After the meeting Röhm told friends that he was convinced that he could rely on Hitler to take his side against "the gentlemen with uniforms and monocles". (19) Louis L. Snyder argues that Hitler had in fact decided to give his support to Röhm's enemies: "Hitler later alleged that his trusted friend Röhm had entered a conspiracy to take over political power. The Führer was told, possibly by one of Röhm's jealous colleagues, that Röhm intended to use the SA to bring a socialist state into existence... Hitler came to his final decision to eliminate the socialist element in the party." (20)

On 11th June 1934, Hjalmar Schacht had a private meeting with the Governor of the Bank of England, his personal friend and business associate, Montagu Norman. Both men were members of the Anglo-German Fellowship group and shared a "fundamental dislike" of the "French, Roman Catholics, Jews". (21) Schacht told Norman that there would be no "second revolution" and that the SA were about to be purged. (22)

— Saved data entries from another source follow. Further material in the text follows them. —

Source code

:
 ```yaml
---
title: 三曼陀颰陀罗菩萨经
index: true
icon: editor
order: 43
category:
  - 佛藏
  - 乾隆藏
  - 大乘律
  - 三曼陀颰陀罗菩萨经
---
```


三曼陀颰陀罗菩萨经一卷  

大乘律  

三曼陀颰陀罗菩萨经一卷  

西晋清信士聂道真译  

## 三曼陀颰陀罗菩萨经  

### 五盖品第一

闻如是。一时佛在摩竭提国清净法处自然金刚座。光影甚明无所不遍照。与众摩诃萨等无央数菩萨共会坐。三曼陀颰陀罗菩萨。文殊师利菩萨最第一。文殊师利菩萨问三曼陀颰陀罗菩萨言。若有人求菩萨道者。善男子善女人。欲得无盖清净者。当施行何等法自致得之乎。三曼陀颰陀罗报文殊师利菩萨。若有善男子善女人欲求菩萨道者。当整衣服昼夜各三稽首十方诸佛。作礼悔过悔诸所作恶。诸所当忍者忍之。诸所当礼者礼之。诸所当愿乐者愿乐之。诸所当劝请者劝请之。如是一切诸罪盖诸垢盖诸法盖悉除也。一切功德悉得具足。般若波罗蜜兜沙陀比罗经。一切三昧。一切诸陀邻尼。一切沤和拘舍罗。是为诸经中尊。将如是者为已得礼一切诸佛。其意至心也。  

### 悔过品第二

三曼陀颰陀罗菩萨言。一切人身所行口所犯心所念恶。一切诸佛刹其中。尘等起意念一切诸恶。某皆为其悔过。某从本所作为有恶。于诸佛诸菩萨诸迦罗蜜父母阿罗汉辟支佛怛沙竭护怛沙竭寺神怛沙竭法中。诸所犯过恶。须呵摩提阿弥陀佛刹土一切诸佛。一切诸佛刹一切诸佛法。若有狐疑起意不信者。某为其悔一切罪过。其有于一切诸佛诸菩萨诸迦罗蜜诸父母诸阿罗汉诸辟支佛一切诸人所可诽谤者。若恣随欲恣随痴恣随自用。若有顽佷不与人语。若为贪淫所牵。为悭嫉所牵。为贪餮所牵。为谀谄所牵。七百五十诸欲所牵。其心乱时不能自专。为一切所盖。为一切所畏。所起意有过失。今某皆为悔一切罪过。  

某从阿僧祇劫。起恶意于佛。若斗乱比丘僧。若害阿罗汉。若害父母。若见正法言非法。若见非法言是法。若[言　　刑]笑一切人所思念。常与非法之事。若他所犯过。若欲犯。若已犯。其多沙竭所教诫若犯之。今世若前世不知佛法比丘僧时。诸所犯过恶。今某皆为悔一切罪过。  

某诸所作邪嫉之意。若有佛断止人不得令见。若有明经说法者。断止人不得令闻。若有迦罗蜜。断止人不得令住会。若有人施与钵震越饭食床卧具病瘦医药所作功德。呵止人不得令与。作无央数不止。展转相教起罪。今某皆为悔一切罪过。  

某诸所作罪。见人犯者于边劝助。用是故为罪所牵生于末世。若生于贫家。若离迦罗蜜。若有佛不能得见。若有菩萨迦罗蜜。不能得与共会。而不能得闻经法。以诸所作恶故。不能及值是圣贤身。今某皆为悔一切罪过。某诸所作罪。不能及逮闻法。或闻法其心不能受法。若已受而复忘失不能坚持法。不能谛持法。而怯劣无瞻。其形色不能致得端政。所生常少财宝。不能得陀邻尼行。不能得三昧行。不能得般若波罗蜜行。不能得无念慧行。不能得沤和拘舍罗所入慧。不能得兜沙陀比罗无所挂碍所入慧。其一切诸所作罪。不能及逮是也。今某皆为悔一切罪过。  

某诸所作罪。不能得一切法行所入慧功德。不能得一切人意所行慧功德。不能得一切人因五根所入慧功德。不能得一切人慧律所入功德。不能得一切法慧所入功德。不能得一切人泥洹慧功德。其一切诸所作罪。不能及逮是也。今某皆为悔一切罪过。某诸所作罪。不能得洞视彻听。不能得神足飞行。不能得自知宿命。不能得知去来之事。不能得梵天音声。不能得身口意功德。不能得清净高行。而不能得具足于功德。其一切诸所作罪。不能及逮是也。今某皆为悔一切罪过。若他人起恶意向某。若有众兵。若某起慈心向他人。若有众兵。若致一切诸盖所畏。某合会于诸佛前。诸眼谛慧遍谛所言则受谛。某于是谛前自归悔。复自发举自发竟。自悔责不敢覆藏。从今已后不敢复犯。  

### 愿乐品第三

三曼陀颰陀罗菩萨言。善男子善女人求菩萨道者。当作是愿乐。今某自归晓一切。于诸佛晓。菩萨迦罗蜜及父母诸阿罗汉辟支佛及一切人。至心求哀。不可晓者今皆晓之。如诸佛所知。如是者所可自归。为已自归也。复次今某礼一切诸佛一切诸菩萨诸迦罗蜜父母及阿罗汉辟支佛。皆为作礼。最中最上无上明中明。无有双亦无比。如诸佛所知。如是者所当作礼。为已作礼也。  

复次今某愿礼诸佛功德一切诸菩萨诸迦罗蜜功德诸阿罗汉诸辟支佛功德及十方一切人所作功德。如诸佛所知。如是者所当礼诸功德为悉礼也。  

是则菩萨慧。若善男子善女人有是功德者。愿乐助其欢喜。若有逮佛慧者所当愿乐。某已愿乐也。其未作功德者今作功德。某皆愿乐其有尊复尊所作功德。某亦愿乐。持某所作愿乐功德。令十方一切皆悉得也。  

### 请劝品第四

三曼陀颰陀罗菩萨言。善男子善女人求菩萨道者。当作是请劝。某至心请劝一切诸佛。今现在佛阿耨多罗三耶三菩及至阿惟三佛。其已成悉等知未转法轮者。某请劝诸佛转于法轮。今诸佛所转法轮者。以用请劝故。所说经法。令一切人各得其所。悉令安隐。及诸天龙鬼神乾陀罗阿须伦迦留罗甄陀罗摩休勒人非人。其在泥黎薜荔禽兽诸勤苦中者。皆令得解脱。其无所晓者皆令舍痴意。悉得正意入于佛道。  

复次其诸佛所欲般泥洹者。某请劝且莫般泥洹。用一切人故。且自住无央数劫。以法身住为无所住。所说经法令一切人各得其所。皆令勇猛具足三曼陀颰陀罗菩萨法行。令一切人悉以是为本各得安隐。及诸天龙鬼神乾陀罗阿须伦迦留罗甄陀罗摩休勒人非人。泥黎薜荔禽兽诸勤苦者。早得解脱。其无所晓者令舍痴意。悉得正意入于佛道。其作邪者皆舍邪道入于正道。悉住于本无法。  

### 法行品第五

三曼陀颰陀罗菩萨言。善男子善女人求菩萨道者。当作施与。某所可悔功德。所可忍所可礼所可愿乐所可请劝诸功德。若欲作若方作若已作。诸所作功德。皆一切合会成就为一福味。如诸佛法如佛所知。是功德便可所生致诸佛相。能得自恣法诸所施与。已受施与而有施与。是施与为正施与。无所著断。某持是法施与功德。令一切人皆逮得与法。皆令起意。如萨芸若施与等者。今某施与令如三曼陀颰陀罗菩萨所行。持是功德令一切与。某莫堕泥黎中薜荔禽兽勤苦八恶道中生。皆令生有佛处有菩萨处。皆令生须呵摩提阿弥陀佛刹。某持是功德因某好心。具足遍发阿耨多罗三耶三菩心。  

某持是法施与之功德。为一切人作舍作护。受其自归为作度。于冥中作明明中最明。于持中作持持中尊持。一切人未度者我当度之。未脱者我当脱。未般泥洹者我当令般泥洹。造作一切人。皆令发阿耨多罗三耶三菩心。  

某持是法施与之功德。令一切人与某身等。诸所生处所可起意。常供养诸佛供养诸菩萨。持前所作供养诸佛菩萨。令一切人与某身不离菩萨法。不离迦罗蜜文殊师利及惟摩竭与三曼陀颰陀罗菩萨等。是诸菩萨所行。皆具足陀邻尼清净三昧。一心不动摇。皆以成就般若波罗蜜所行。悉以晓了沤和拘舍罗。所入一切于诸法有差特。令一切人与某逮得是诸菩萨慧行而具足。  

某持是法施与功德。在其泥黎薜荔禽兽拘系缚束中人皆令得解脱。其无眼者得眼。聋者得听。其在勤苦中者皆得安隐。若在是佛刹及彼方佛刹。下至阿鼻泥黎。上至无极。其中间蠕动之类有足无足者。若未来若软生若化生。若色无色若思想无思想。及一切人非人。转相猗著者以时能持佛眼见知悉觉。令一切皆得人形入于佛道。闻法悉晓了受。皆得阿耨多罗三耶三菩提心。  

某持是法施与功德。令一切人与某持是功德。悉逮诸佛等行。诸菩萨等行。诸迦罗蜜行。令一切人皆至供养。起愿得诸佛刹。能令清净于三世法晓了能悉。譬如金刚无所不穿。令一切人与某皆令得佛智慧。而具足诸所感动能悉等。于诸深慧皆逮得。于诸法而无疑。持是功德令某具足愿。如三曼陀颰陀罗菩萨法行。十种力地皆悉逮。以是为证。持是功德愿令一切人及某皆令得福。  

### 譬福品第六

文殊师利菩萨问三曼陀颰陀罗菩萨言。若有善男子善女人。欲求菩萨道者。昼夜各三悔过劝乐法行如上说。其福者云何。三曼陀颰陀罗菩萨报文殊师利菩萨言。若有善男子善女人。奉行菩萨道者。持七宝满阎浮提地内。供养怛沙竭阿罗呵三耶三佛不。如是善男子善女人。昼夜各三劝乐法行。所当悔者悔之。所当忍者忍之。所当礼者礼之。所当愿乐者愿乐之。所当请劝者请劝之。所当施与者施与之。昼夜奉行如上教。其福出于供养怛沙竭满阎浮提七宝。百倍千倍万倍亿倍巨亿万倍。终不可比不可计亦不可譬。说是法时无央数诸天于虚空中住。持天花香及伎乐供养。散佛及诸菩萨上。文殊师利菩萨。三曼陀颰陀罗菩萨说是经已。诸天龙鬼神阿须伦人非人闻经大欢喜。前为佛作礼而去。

Heinrich Himmler, Reinhard Heydrich, Hermann Göring and Theodore Eicke worked on drawing up a list of people who were to be eliminated. It was known as the "Reich List of Unwanted Persons". (23) The list included Ernst Röhm, Edmund Heines, Karl Ernst, Hans Erwin von Spreti and Julius Uhl of the SA, Gregor Strasser, Kurt von Schleicher, Hitler's predecessor as chancellor, Gustav von Kahr, who crushed the Beer Hall Putsch in 1923, Herbert von Bose and Edgar Jung, two men who worked for Franz von Papen and Fritz Gerlich, a journalist who had investigated the death of Hitler's niece, Geli Raubal. (24)

Ernst Roehm
Ernst Röhm and Hans Erwin von Spreti

Also on the list was Erich Klausener, the President of the Catholic Action movement, who had been making speeches against Hitler. It was feared that he was building up a strong following from within the Catholic Church. On 24th June, 1934, Klausener had organized a meeting held at Hoppegarten racecourse, where he spoke out against political oppression in front of an audience of 60,000. (25)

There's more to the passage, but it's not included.